Document images with source code:
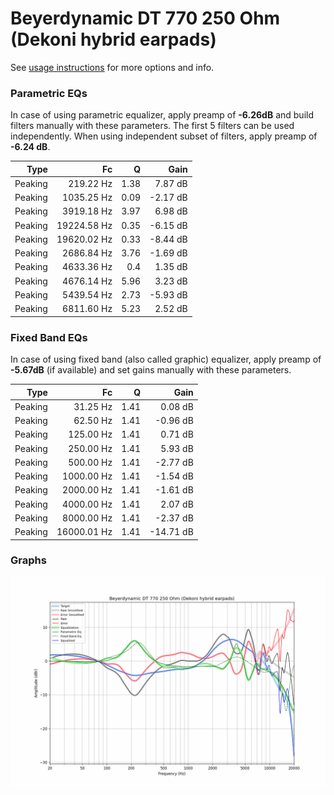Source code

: # Beyerdynamic DT 770 250 Ohm (Dekoni hybrid earpads)
See [usage instructions](https://github.com/jaakkopasanen/AutoEq#usage) for more options and info.

### Parametric EQs
In case of using parametric equalizer, apply preamp of **-6.26dB** and build filters manually
with these parameters. The first 5 filters can be used independently.
When using independent subset of filters, apply preamp of **-6.24 dB**.

| Type    | Fc          |    Q | Gain     |
|--------:|------------:|-----:|---------:|
| Peaking | 219.22 Hz   | 1.38 | 7.87 dB  |
| Peaking | 1035.25 Hz  | 0.09 | -2.17 dB |
| Peaking | 3919.18 Hz  | 3.97 | 6.98 dB  |
| Peaking | 19224.58 Hz | 0.35 | -6.15 dB |
| Peaking | 19620.02 Hz | 0.33 | -8.44 dB |
| Peaking | 2686.84 Hz  | 3.76 | -1.69 dB |
| Peaking | 4633.36 Hz  | 0.4  | 1.35 dB  |
| Peaking | 4676.14 Hz  | 5.96 | 3.23 dB  |
| Peaking | 5439.54 Hz  | 2.73 | -5.93 dB |
| Peaking | 6811.60 Hz  | 5.23 | 2.52 dB  |

### Fixed Band EQs
In case of using fixed band (also called graphic) equalizer, apply preamp of **-5.67dB**
(if available) and set gains manually with these parameters.

| Type    | Fc          |    Q | Gain      |
|--------:|------------:|-----:|----------:|
| Peaking | 31.25 Hz    | 1.41 | 0.08 dB   |
| Peaking | 62.50 Hz    | 1.41 | -0.96 dB  |
| Peaking | 125.00 Hz   | 1.41 | 0.71 dB   |
| Peaking | 250.00 Hz   | 1.41 | 5.93 dB   |
| Peaking | 500.00 Hz   | 1.41 | -2.77 dB  |
| Peaking | 1000.00 Hz  | 1.41 | -1.54 dB  |
| Peaking | 2000.00 Hz  | 1.41 | -1.61 dB  |
| Peaking | 4000.00 Hz  | 1.41 | 2.07 dB   |
| Peaking | 8000.00 Hz  | 1.41 | -2.37 dB  |
| Peaking | 16000.01 Hz | 1.41 | -14.71 dB |

### Graphs
![](./Beyerdynamic%20DT%20770%20250%20Ohm%20(Dekoni%20hybrid%20earpads).png)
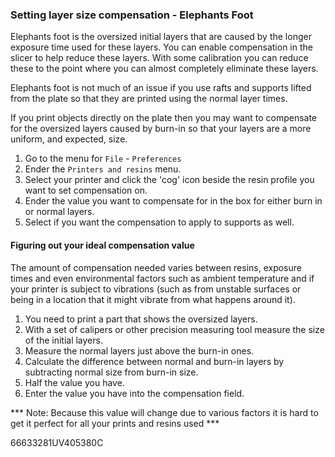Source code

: ### Setting layer size compensation - Elephants Foot

Elephants foot is the oversized initial layers that are caused by the longer exposure time used for these layers. You can enable compensation in the slicer to help reduce these layers. With some calibration you can reduce these to the point where you can almost completely eliminate these layers.

Elephants foot is not much of an issue if you use rafts and supports lifted from the plate so that they are printed using the normal layer times.

If you print objects directly on the plate then you may want to compensate for the oversized layers caused by burn-in so that your layers are a more uniform, and expected, size.

1. Go to the menu for `File` - `Preferences`
1. Ender the `Printers and resins` menu.
1. Select your printer and click the 'cog' icon beside the resin profile you want to set compensation on.
1. Ender the value you want to compensate for in the box for either burn in or normal layers.
1. Select if you want the compensation to apply to supports as well.

#### Figuring out your ideal compensation value

The amount of compensation needed varies between resins, exposure times and even environmental factors such as ambient temperature and if your printer is subject to vibrations (such as from unstable surfaces or being in a location that it might vibrate from what happens around it).

1. You need to print a part that shows the oversized layers.
1. With a set of calipers or other precision measuring tool measure the size of the initial layers.
1. Measure the normal layers just above the burn-in ones.
1. Calculate the difference between normal and burn-in layers by subtracting normal size from burn-in size.
1. Half the value you have.
1. Enter the value you have into the compensation field.

*** Note: Because this value will change due to various factors it is hard to get it perfect for all your prints and resins used ***


66633281UV405380C
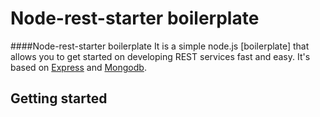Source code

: # Node-rest-starter boilerplate

####Node-rest-starter boilerplate It is a simple node.js [boilerplate] that allows you to get started on developing REST services fast and easy. It's based on [Express](https://github.com/strongloop/express) and [Mongodb](http://www.mongodb.org/).

## Getting started

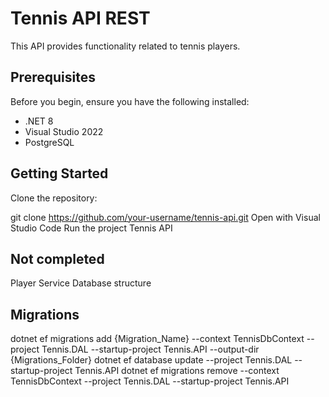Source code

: # Tennis API REST

This API provides functionality related to tennis players. 

## Prerequisites

Before you begin, ensure you have the following installed:

- .NET 8
- Visual Studio 2022
- PostgreSQL

## Getting Started

Clone the repository:

git clone https://github.com/your-username/tennis-api.git
Open with Visual Studio Code
Run the project Tennis API

## Not completed

Player Service
Database structure

## Migrations

dotnet ef migrations add {Migration_Name} --context TennisDbContext --project Tennis.DAL --startup-project Tennis.API --output-dir {Migrations_Folder}
dotnet ef database update --project Tennis.DAL --startup-project Tennis.API
dotnet ef migrations remove --context TennisDbContext --project Tennis.DAL --startup-project Tennis.API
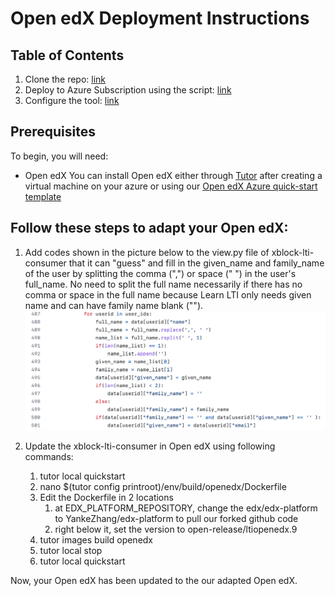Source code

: # Open edX Deployment Instructions 

## Table of Contents
1. Clone the repo: [link](#clone-the-repo)
2. Deploy to Azure Subscription using the script: [link](#deploy-to-azure-subscription-using-the-script)
3. Configure the tool: [link](#configure-the-tool)

## Prerequisites
To begin, you will need:
- Open edX 
You can install Open edX either through [Tutor](https://docs.tutor.overhang.io/quickstart.html) after creating a virtual machine on your azure or using our [Open edX Azure quick-start template](https://github.com/Azure/azure-quickstart-templates/tree/master/application-workloads/opendx/openedx-tutor-lilac-ubuntu)  

## Follow these steps to adapt your Open edX:

1. Add codes shown in the picture below to the view.py file of xblock-lti-consumer that it can "guess" and fill in the given_name and family_name of the user by splitting the comma (",") or space (" ") in the user's full_name. No need to split the full name necessarily if there has no comma or space in the full name because Learn LTI only needs given name and can have family name blank ("").
![xblock-lti-consumer-codes](/images/xblock-lti-consumer-codes.png)

2. Update the xblock-lti-consumer in Open edX using following commands:
      1. tutor local quickstart
      2. nano $(tutor config printroot)/env/build/openedx/Dockerfile
      3. Edit the Dockerfile in 2 locations
          1)	at EDX_PLATFORM_REPOSITORY, change the edx/edx-platform to YankeZhang/edx-platform to pull our forked github code
          2)	right below it, set the version to open-release/ltiopenedx.9
      4. tutor images build openedx
      5. tutor local stop
      6. tutor local quickstart

Now, your Open edX has been updated to the our adapted Open edX. 
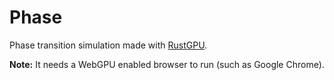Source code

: # Phase

Phase transition simulation made with [RustGPU](https://rust-gpu.github.io).

**Note:** It needs a WebGPU enabled browser to run (such as Google Chrome).
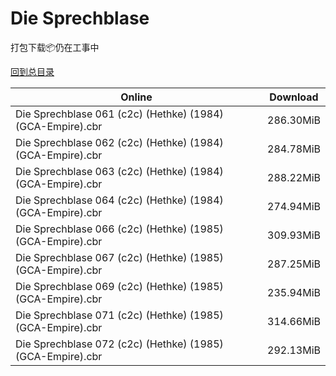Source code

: # Die Sprechblase

打包下载📦仍在工事中

[回到总目录](/Catalogs.md)







Online | Download
--- | ---
Die Sprechblase 061 (c2c) (Hethke) (1984) (GCA-Empire).cbr | 286.30MiB
Die Sprechblase 062 (c2c) (Hethke) (1984) (GCA-Empire).cbr | 284.78MiB
Die Sprechblase 063 (c2c) (Hethke) (1984) (GCA-Empire).cbr | 288.22MiB
Die Sprechblase 064 (c2c) (Hethke) (1984) (GCA-Empire).cbr | 274.94MiB
Die Sprechblase 066 (c2c) (Hethke) (1985) (GCA-Empire).cbr | 309.93MiB
Die Sprechblase 067 (c2c) (Hethke) (1985) (GCA-Empire).cbr | 287.25MiB
Die Sprechblase 069 (c2c) (Hethke) (1985) (GCA-Empire).cbr | 235.94MiB
Die Sprechblase 071 (c2c) (Hethke) (1985) (GCA-Empire).cbr | 314.66MiB
Die Sprechblase 072 (c2c) (Hethke) (1985) (GCA-Empire).cbr | 292.13MiB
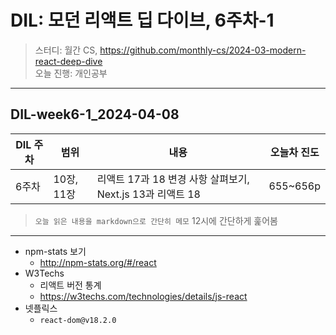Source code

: # DIL: 모던 리액트 딥 다이브, 6주차-1

> 스터디: 월간 CS, https://github.com/monthly-cs/2024-03-modern-react-deep-dive  
> 오늘 진행: 개인공부

---

## DIL-week6-1_2024-04-08

| DIL 주차 | 범위       | 내용                                                      | 오늘차 진도 |
| -------- | ---------- | --------------------------------------------------------- | ----------- |
| 6주차    | 10장, 11장 | 리액트 17과 18 변경 사항 살펴보기, Next.js 13과 리액트 18 | 655~656p    |

> `오늘 읽은 내용을 markdown으로 간단히 메모`
> 12시에 간단하게 훑어봄

---

- npm-stats 보기
  - http://npm-stats.org/#/react
- W3Techs
  - 리액트 버전 통계
  - https://w3techs.com/technologies/details/js-react
- 넷플릭스
  - `react-dom@v18.2.0`
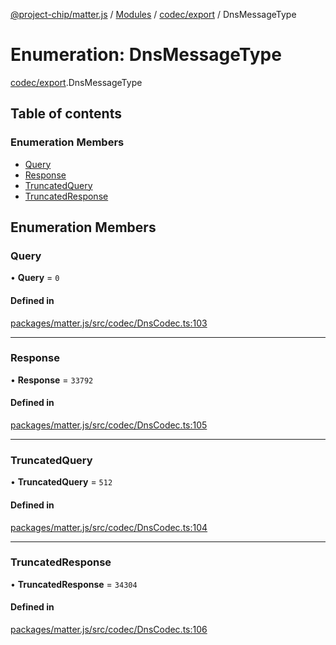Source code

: [@project-chip/matter.js](../README.md) / [Modules](../modules.md) / [codec/export](../modules/codec_export.md) / DnsMessageType

# Enumeration: DnsMessageType

[codec/export](../modules/codec_export.md).DnsMessageType

## Table of contents

### Enumeration Members

- [Query](codec_export.DnsMessageType.md#query)
- [Response](codec_export.DnsMessageType.md#response)
- [TruncatedQuery](codec_export.DnsMessageType.md#truncatedquery)
- [TruncatedResponse](codec_export.DnsMessageType.md#truncatedresponse)

## Enumeration Members

### Query

• **Query** = ``0``

#### Defined in

[packages/matter.js/src/codec/DnsCodec.ts:103](https://github.com/project-chip/matter.js/blob/3adaded6/packages/matter.js/src/codec/DnsCodec.ts#L103)

___

### Response

• **Response** = ``33792``

#### Defined in

[packages/matter.js/src/codec/DnsCodec.ts:105](https://github.com/project-chip/matter.js/blob/3adaded6/packages/matter.js/src/codec/DnsCodec.ts#L105)

___

### TruncatedQuery

• **TruncatedQuery** = ``512``

#### Defined in

[packages/matter.js/src/codec/DnsCodec.ts:104](https://github.com/project-chip/matter.js/blob/3adaded6/packages/matter.js/src/codec/DnsCodec.ts#L104)

___

### TruncatedResponse

• **TruncatedResponse** = ``34304``

#### Defined in

[packages/matter.js/src/codec/DnsCodec.ts:106](https://github.com/project-chip/matter.js/blob/3adaded6/packages/matter.js/src/codec/DnsCodec.ts#L106)
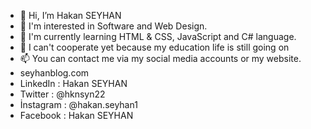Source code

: - 👋 Hi, I’m Hakan SEYHAN
- 👀 I'm interested in Software and Web Design.
- 🌱 I'm currently learning HTML & CSS, JavaScript and C# language.
- 💞️ I can't cooperate yet because my education life is still going on
- 📫 You can contact me via my social media accounts or my website.
- seyhanblog.com
- LinkedIn : Hakan SEYHAN
- Twitter : @hknsyn22
- İnstagram : @hakan.seyhan1
- Facebook : Hakan SEYHAN


<!---
hakanseyhan/hakanseyhan is a ✨ special ✨ repository because its `README.md` (this file) appears on your GitHub profile.
You can click the Preview link to take a look at your changes.
--->
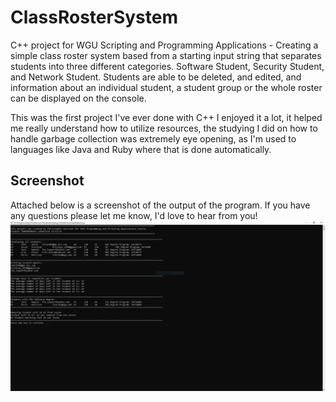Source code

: # ClassRosterSystem
C++ project for WGU Scripting and Programming Applications - Creating a simple class roster system based from a starting
input string that separates students into three different categories. Software Student, Security Student, and Network 
Student.
Students are able to be deleted, and edited, and information about an individual student, a student group or the whole 
roster can be displayed on the console.

This was the first project I've ever done with C++ I enjoyed it a lot, it helped me really understand how to utilize 
resources, the studying I did on how to handle garbage collection was extremely eye opening, as I'm used to languages like
Java and Ruby where that is done automatically.

## Screenshot
Attached below is a screenshot of the output of the program. If you have any questions please let me know, I'd love to hear
from you!
![Console Output of the Roster System](c867%20Output%20Window.PNG)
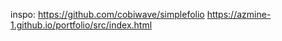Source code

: inspo: https://github.com/cobiwave/simplefolio
https://azmine-1.github.io/portfolio/src/index.html



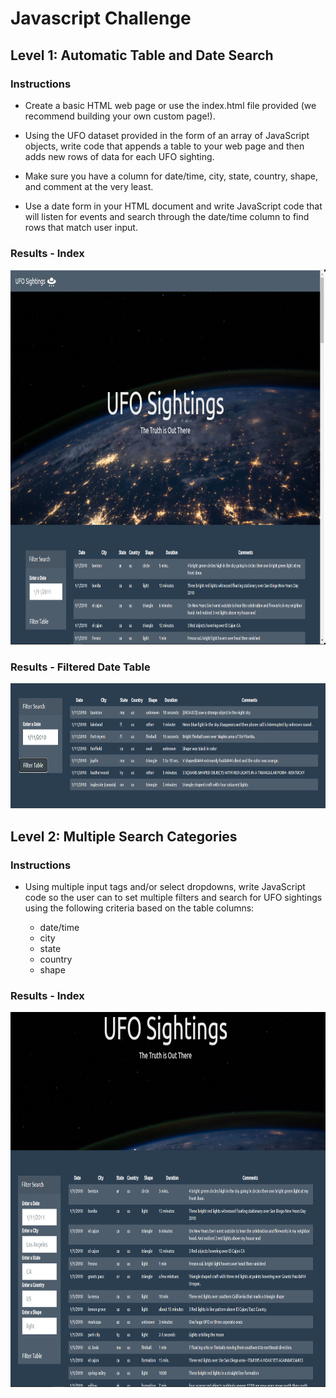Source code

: <h1>Javascript Challenge</h1>

<h2>Level 1: Automatic Table and Date Search</h2>

<h3>Instructions</h3>

- Create a basic HTML web page or use the index.html file provided (we recommend building your own custom page!).

- Using the UFO dataset provided in the form of an array of JavaScript objects, write code that appends a table to your web page and then adds new rows of data for each UFO sighting.

- Make sure you have a column for date/time, city, state, country, shape, and comment at the very least.

- Use a date form in your HTML document and write JavaScript code that will listen for events and search through the date/time column to find rows that match user input.

<h3>Results - Index</h3>

<p align="center">
  <img width="900" height="600" src="https://github.com/apavlovich/javascript-challenge/blob/main/Images/level-1-home.PNG">
</p>

<h3>Results - Filtered Date Table</h3>

<p align="center">
  <img width="850" height="200" src="https://github.com/apavlovich/javascript-challenge/blob/main/Images/level-1-filtered.PNG">
</p>

<h2>Level 2: Multiple Search Categories</h2>

<h3>Instructions</h3>

- Using multiple input tags and/or select dropdowns, write JavaScript code so the user can to set multiple filters and search for UFO sightings using the following criteria based on the table columns: 

  - date/time
  - city
  - state
  - country
  - shape

<h3>Results - Index</h3>

<p align="center">
  <img width="900" height="600" src="https://github.com/apavlovich/javascript-challenge/blob/main/Images/level-2-home.PNG">
</p>
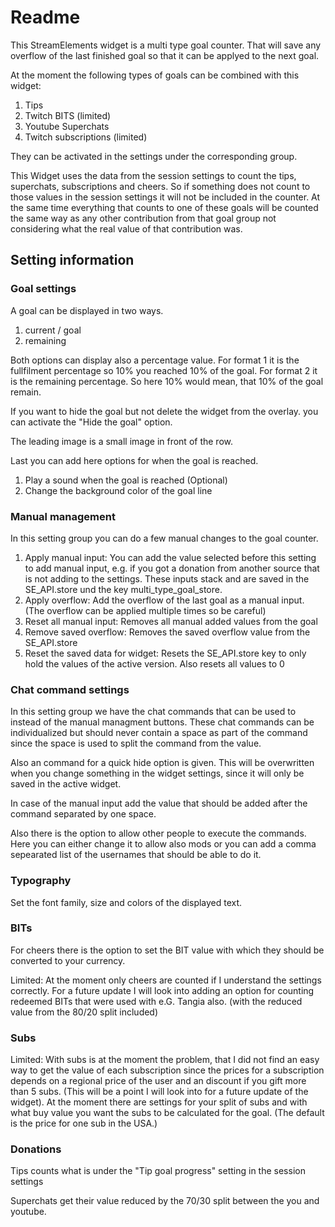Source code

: # Readme

This StreamElements widget is a multi type goal counter. That will save any overflow of the last finished goal so that it can be applyed to the next goal.

At the moment the following types of goals can be combined with this widget:

1. Tips
2. Twitch BITS (limited)
3. Youtube Superchats
4. Twitch subscriptions (limited)

They can be activated in the settings under the corresponding group.

This Widget uses the data from the session settings to count the tips, superchats, subscriptions and cheers. So if something does not count to those values in the session settings it will not be included in the counter. At the same time everything that counts to one of these goals will be counted the same way as any other contribution from that goal group not considering what the real value of that contribution was.

## Setting information

### Goal settings

A goal can be displayed in two ways.

1. current / goal
2. remaining

Both options can display also a percentage value. For format 1 it is the fullfilment percentage so 10% you reached 10% of the goal. For format 2 it is the remaining percentage. So here 10% would mean, that 10% of the goal remain.

If you want to hide the goal but not delete the widget from the overlay. you can activate the "Hide the goal" option.

The leading image is a small image in front of the row.

Last you can add here options for when the goal is reached.

1. Play a sound when the goal is reached (Optional)
2. Change the background color of the goal line

### Manual management

In this setting group you can do a few manual changes to the goal counter.

1. Apply manual input: You can add the value selected before this setting to add manual input, e.g. if you got a donation from another source that is not adding to the settings. These inputs stack and are saved in the SE_API.store und the key multi_type_goal_store.
2. Apply overflow: Add the overflow of the last goal as a manual input. (The overflow can
   be applied multiple times so be careful)
3. Reset all manual input: Removes all manual added values from the goal
4. Remove saved overflow: Removes the saved overflow value from the SE_API.store
5. Reset the saved data for widget: Resets the SE_API.store key to only hold the values
   of the active version. Also resets all values to 0

### Chat command settings

In this setting group we have the chat commands that can be used to instead of the manual managment buttons. These chat commands can be individualized but should never contain a space as part of the command since the space is used to split the command from the value.

Also an command for a quick hide option is given. This will be overwritten when you change something in the widget settings, since it will only be saved in the active widget.

In case of the manual input add the value that should be added after the command separated by one space.

Also there is the option to allow other people to execute the commands.
Here you can either change it to allow also mods or you can add a comma sepearated list of the usernames that should be able to do it.

### Typography

Set the font family, size and colors of the displayed text.

### BITs

For cheers there is the option to set the BIT value with which they should be converted to your currency.

Limited:
At the moment only cheers are counted if I understand the settings correctly.
For a future update I will look into adding an option for counting redeemed BITs that were used with e.G. Tangia also. (with the reduced value from the 80/20 split included)

### Subs

Limited:
With subs is at the moment the problem, that I did not find an easy way to get the value of each subscription since the prices for a subscription depends on a regional price of the user and an discount if you gift more than 5 subs. (This will be a point I will look into for a future update of the widget).
At the moment there are settings for your split of subs and with what buy value you want the subs to be calculated for the goal. (The default is the price for one sub in the USA.)

### Donations

Tips counts what is under the "Tip goal progress" setting in the session settings

Superchats get their value reduced by the 70/30 split between the you and youtube.
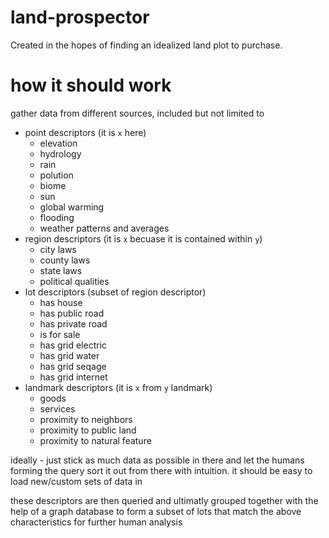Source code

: # land-prospector
Created in the hopes of finding an idealized land plot to purchase. 

# how it should work
gather data from different sources, included but not limited to
* point descriptors (it is `x` here) 
  * elevation
  * hydrology
  * rain
  * polution
  * biome
  * sun
  * global warming
  * flooding
  * weather patterns and averages
* region descriptors (it is `x` becuase it is contained within `y`) 
  * city laws
  * county laws
  * state laws
  * political qualities
* lot descriptors (subset of region descriptor) 
  * has house
  * has public road
  * has private road
  * is for sale
  * has grid electric
  * has grid water
  * has grid seqage
  * has grid internet
* landmark descriptors (it is `x` from `y` landmark)
  * goods
  * services
  * proximity to neighbors
  * proximity to public land
  * proximity to natural feature

ideally - just stick as much data as possible in there and let the humans forming the query sort it out from there with intuition. 
it should be easy to load new/custom sets of data in 
  
 these descriptors are then queried and ultimatly grouped together with the help of a graph database to form a subset of lots that match the above characteristics for further human analysis
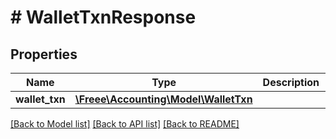 # # WalletTxnResponse

## Properties

Name | Type | Description | Notes
------------ | ------------- | ------------- | -------------
**wallet_txn** | [**\Freee\Accounting\Model\WalletTxn**](WalletTxn.md) |  |

[[Back to Model list]](../../README.md#models) [[Back to API list]](../../README.md#endpoints) [[Back to README]](../../README.md)
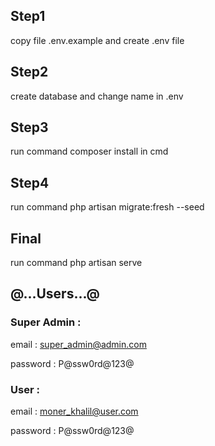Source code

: ## Step1

copy file .env.example and create .env file

## Step2

create database and change name in .env

## Step3

run command composer install in cmd

## Step4

run command php artisan migrate:fresh --seed

## Final

run command php artisan serve

## @...Users...@

### Super Admin :
email : super_admin@admin.com

password : P@ssw0rd@123@

### User :
email : moner_khalil@user.com

password : P@ssw0rd@123@

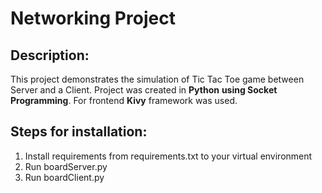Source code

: # Networking Project
## Description:

This project demonstrates the simulation of Tic Tac Toe game between Server and a Client. Project was created in **Python** **using Socket Programming**.
For frontend **Kivy** framework was used.


## Steps for installation: 

1. Install requirements from requirements.txt to your virtual environment
2. Run boardServer.py
3. Run boardClient.py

WHAT IS EXPECTED -
Using the records above, return word for word the lines that begin at the one containing "### Donations" and end at the one containing "to natural feature", both of them included and no pictures.

ANSWER BELOW -
### Donations

Tips counts what is under the "Tip goal progress" setting in the session settings

Superchats get their value reduced by the 70/30 split between the you and youtube.
Source code

: # land-prospector
Created in the hopes of finding an idealized land plot to purchase. 

# how it should work
gather data from different sources, included but not limited to
* point descriptors (it is `x` here) 
  * elevation
  * hydrology
  * rain
  * polution
  * biome
  * sun
  * global warming
  * flooding
  * weather patterns and averages
* region descriptors (it is `x` becuase it is contained within `y`) 
  * city laws
  * county laws
  * state laws
  * political qualities
* lot descriptors (subset of region descriptor) 
  * has house
  * has public road
  * has private road
  * is for sale
  * has grid electric
  * has grid water
  * has grid seqage
  * has grid internet
* landmark descriptors (it is `x` from `y` landmark)
  * goods
  * services
  * proximity to neighbors
  * proximity to public land
  * proximity to natural feature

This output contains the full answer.